**What you have to do:** Using the records below, output the stretch that opens with the line containing "- Optionally, to" and closes with the line containing "- With AGIC, deploy", exactly and including both lines, with nothing more.

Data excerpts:
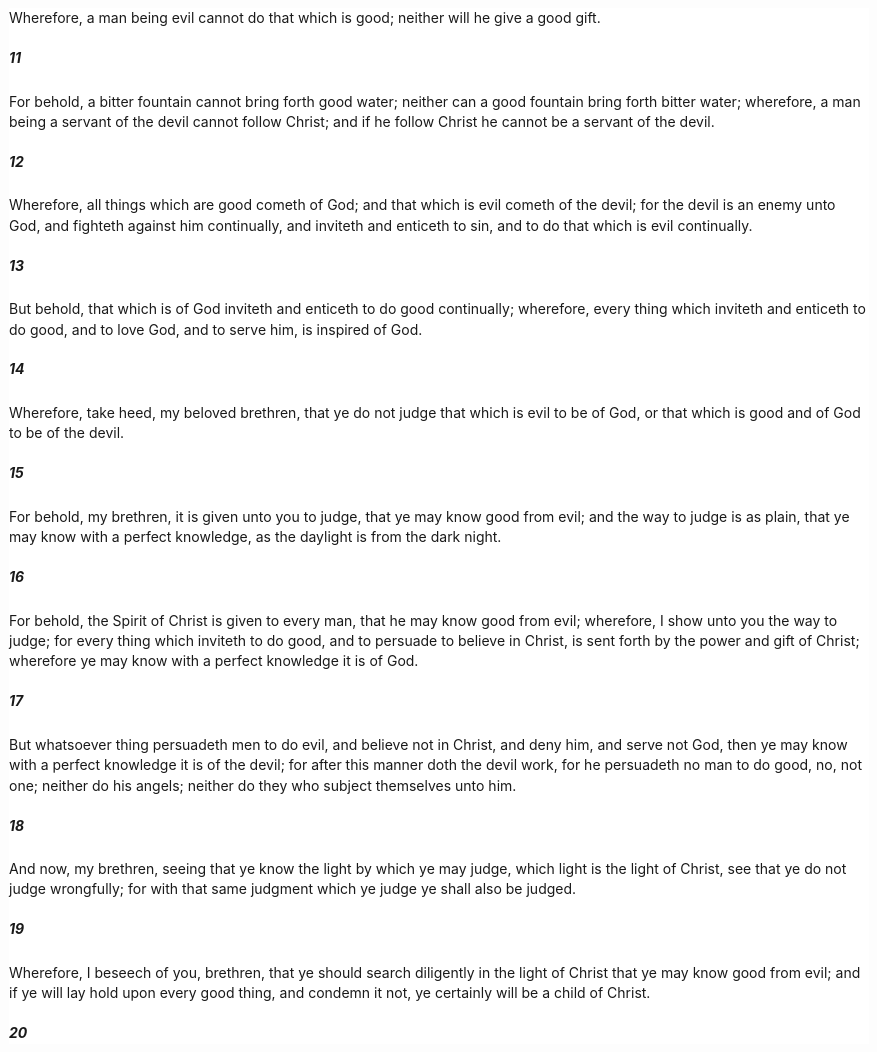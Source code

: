 Wherefore, a man being evil cannot do that which is good; neither will he give a good gift.

##### 11

For behold, a bitter fountain cannot bring forth good water; neither can a good fountain bring forth bitter water; wherefore, a man being a servant of the devil cannot follow Christ; and if he follow Christ he cannot be a servant of the devil.

##### 12

Wherefore, all things which are good cometh of God; and that which is evil cometh of the devil; for the devil is an enemy unto God, and fighteth against him continually, and inviteth and enticeth to sin, and to do that which is evil continually.

##### 13

But behold, that which is of God inviteth and enticeth to do good continually; wherefore, every thing which inviteth and enticeth to do good, and to love God, and to serve him, is inspired of God.

##### 14

Wherefore, take heed, my beloved brethren, that ye do not judge that which is evil to be of God, or that which is good and of God to be of the devil.

##### 15

For behold, my brethren, it is given unto you to judge, that ye may know good from evil; and the way to judge is as plain, that ye may know with a perfect knowledge, as the daylight is from the dark night.

##### 16

For behold, the Spirit of Christ is given to every man, that he may know good from evil; wherefore, I show unto you the way to judge; for every thing which inviteth to do good, and to persuade to believe in Christ, is sent forth by the power and gift of Christ; wherefore ye may know with a perfect knowledge it is of God.

##### 17

But whatsoever thing persuadeth men to do evil, and believe not in Christ, and deny him, and serve not God, then ye may know with a perfect knowledge it is of the devil; for after this manner doth the devil work, for he persuadeth no man to do good, no, not one; neither do his angels; neither do they who subject themselves unto him.

##### 18

And now, my brethren, seeing that ye know the light by which ye may judge, which light is the light of Christ, see that ye do not judge wrongfully; for with that same judgment which ye judge ye shall also be judged.

##### 19

Wherefore, I beseech of you, brethren, that ye should search diligently in the light of Christ that ye may know good from evil; and if ye will lay hold upon every good thing, and condemn it not, ye certainly will be a child of Christ.

##### 20
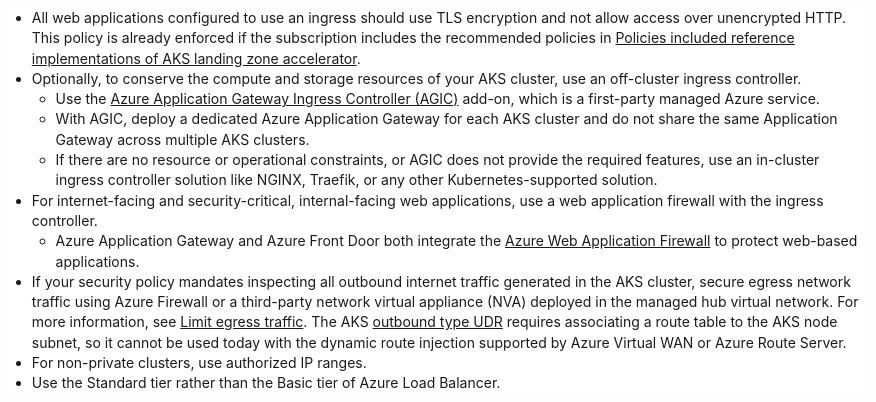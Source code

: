 - All web applications configured to use an ingress should use TLS encryption and not allow access over unencrypted HTTP. This policy is already enforced if the subscription includes the recommended policies in [Policies included reference implementations of AKS landing zone accelerator](https://github.com/Azure/Enterprise-Scale/blob/main/docs/ESLZ-Policies.md).
- Optionally, to conserve the compute and storage resources of your AKS cluster, use an off-cluster ingress controller.
  - Use the [Azure Application Gateway Ingress Controller (AGIC)](/azure/application-gateway/ingress-controller-overview) add-on, which is a first-party managed Azure service.
  - With AGIC, deploy a dedicated Azure Application Gateway for each AKS cluster and do not share the same Application Gateway across multiple AKS clusters.
  - If there are no resource or operational constraints, or AGIC does not provide the required features, use an in-cluster ingress controller solution like NGINX, Traefik, or any other Kubernetes-supported solution.
- For internet-facing and security-critical, internal-facing web applications, use a web application firewall with the ingress controller.
  - Azure Application Gateway and Azure Front Door both integrate the [Azure Web Application Firewall](/azure/web-application-firewall/ag/ag-overview) to protect web-based applications.
- If your security policy mandates inspecting all outbound internet traffic generated in the AKS cluster, secure egress network traffic using Azure Firewall or a third-party network virtual appliance (NVA) deployed in the managed hub virtual network. For more information, see [Limit egress traffic](/azure/aks/limit-egress-traffic). The AKS [outbound type UDR](/azure/aks/egress-outboundtype#deploy-a-cluster-with-outbound-type-of-udr-and-azure-firewall) requires associating a route table to the AKS node subnet, so it cannot be used today with the dynamic route injection supported by Azure Virtual WAN or Azure Route Server.
- For non-private clusters, use authorized IP ranges.
- Use the Standard tier rather than the Basic tier of Azure Load Balancer.
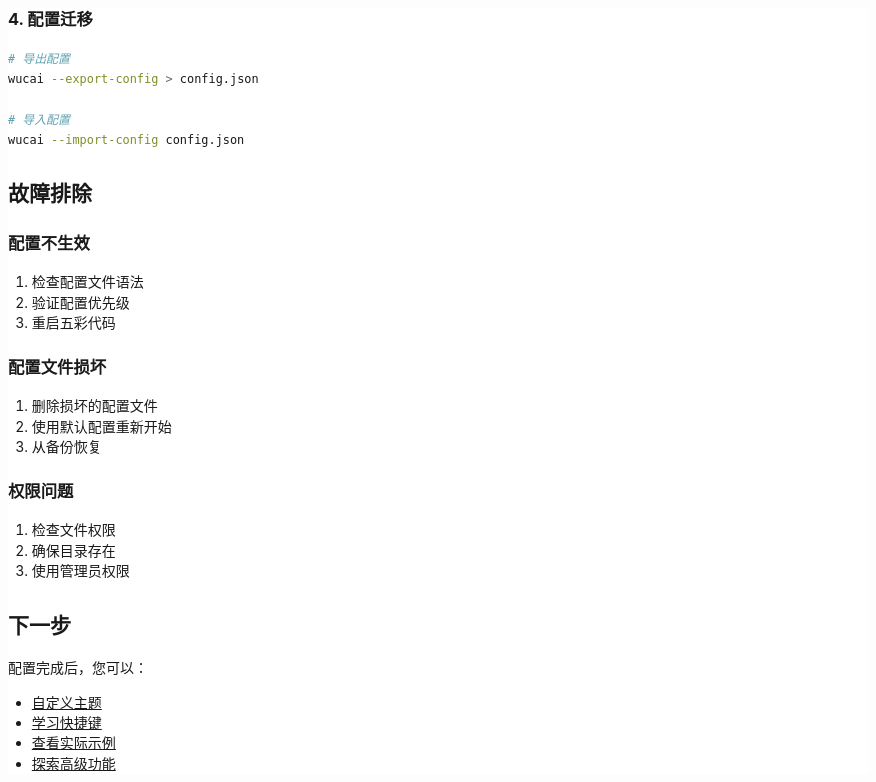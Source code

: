 ### 4. 配置迁移
```bash
# 导出配置
wucai --export-config > config.json

# 导入配置
wucai --import-config config.json
```

## 故障排除

### 配置不生效
1. 检查配置文件语法
2. 验证配置优先级
3. 重启五彩代码

### 配置文件损坏
1. 删除损坏的配置文件
2. 使用默认配置重新开始
3. 从备份恢复

### 权限问题
1. 检查文件权限
2. 确保目录存在
3. 使用管理员权限

## 下一步

配置完成后，您可以：

- [自定义主题](./themes.md)
- [学习快捷键](./keyboard-shortcuts.md)
- [查看实际示例](../examples/programming-tasks.md)
- [探索高级功能](../advanced/customization.md)

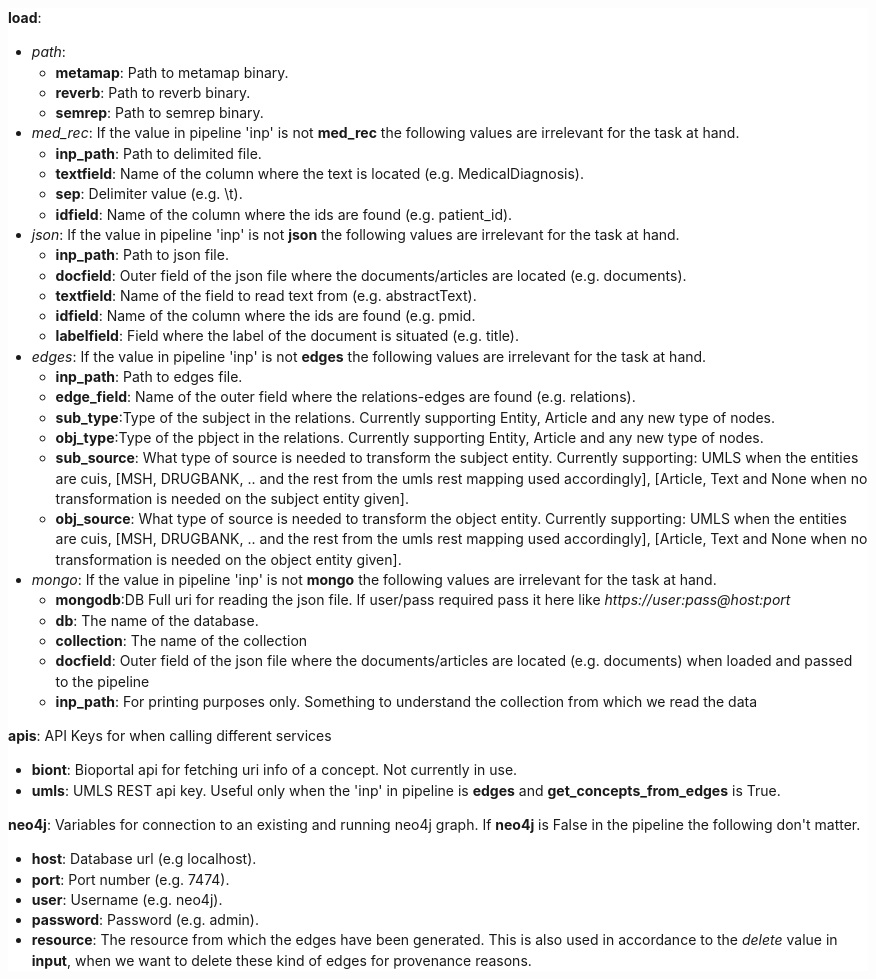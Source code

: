 **load**:
  - *path*:
    - **metamap**: Path to metamap binary.
    - **reverb**: Path to reverb binary.
    - **semrep**: Path to semrep binary.
  - *med_rec*: If the value in pipeline 'inp' is not **med_rec** the following values are irrelevant for the task at hand.
    - **inp_path**: Path to delimited file.
    - **textfield**: Name of the column where the text is located (e.g. MedicalDiagnosis).
    - **sep**: Delimiter value (e.g. \t).
    - **idfield**: Name of the column where the ids are found (e.g. patient_id).
  - *json*: If the value in pipeline 'inp' is not **json** the following values are irrelevant for the task at hand.
    - **inp_path**: Path to json file.
    - **docfield**: Outer field of the json file where the documents/articles are located (e.g. documents).
    - **textfield**: Name of the field to read text from (e.g. abstractText).
    - **idfield**: Name of the column where the ids are found (e.g. pmid.
    - **labelfield**: Field where the label of the document is situated (e.g. title).
- *edges*: If the value in pipeline 'inp' is not **edges** the following values are irrelevant for the task at hand.
    - **inp_path**: Path to edges file.
    - **edge_field**: Name of the outer field where the relations-edges are found (e.g. relations).
    - **sub_type**:Type of the subject in the relations. Currently supporting Entity, Article and any new type of nodes.
    - **obj_type**:Type of the pbject in the relations. Currently supporting Entity, Article and any new type of nodes.
    - **sub_source**: What type of source is needed to transform the subject entity. Currently supporting: UMLS when the entities are cuis, [MSH, DRUGBANK, .. and the rest from the umls rest mapping used accordingly], [Article, Text and None when no transformation is needed on the subject entity given].
    - **obj_source**: What type of source is needed to transform the object entity. Currently supporting: UMLS when the entities are cuis, [MSH, DRUGBANK, .. and the rest from the umls rest mapping used accordingly], [Article, Text and None when no transformation is needed on the object entity given].
- *mongo*:  If the value in pipeline 'inp' is not **mongo** the following values are irrelevant for the task at hand.
    - **mongodb**:DB Full uri for reading the json file. If user/pass required pass it here like *https://user:pass@host:port*
    - **db**: The name of the database.
    - **collection**: The name of the collection
    - **docfield**: Outer field of the json file where the documents/articles are located (e.g. documents) when loaded and passed to the pipeline
    - **inp_path**: For printing purposes only. Something to understand the collection from which we read the data

**apis**: API Keys for when calling different services
  - **biont**: Bioportal api for fetching uri info of a concept. Not currently in use.
  - **umls**: UMLS REST api key. Useful only when the 'inp' in pipeline is **edges** and **get_concepts_from_edges** is True.

**neo4j**: Variables for connection to an existing and running neo4j graph. If **neo4j** is False in the pipeline the following don't matter.
  - **host**: Database url (e.g localhost).
  - **port**: Port number (e.g. 7474).
  - **user**: Username (e.g. neo4j).
  - **password**: Password (e.g. admin).
  - **resource**: The resource from which the edges have been generated. This is also used in accordance to the *delete* value in **input**, when we want to delete these kind of edges for provenance reasons.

**Response to this task:**
- Optionally, to conserve the compute and storage resources of your AKS cluster, use an off-cluster ingress controller.
  - Use the [Azure Application Gateway Ingress Controller (AGIC)](/azure/application-gateway/ingress-controller-overview) add-on, which is a first-party managed Azure service.
  - With AGIC, deploy a dedicated Azure Application Gateway for each AKS cluster and do not share the same Application Gateway across multiple AKS clusters.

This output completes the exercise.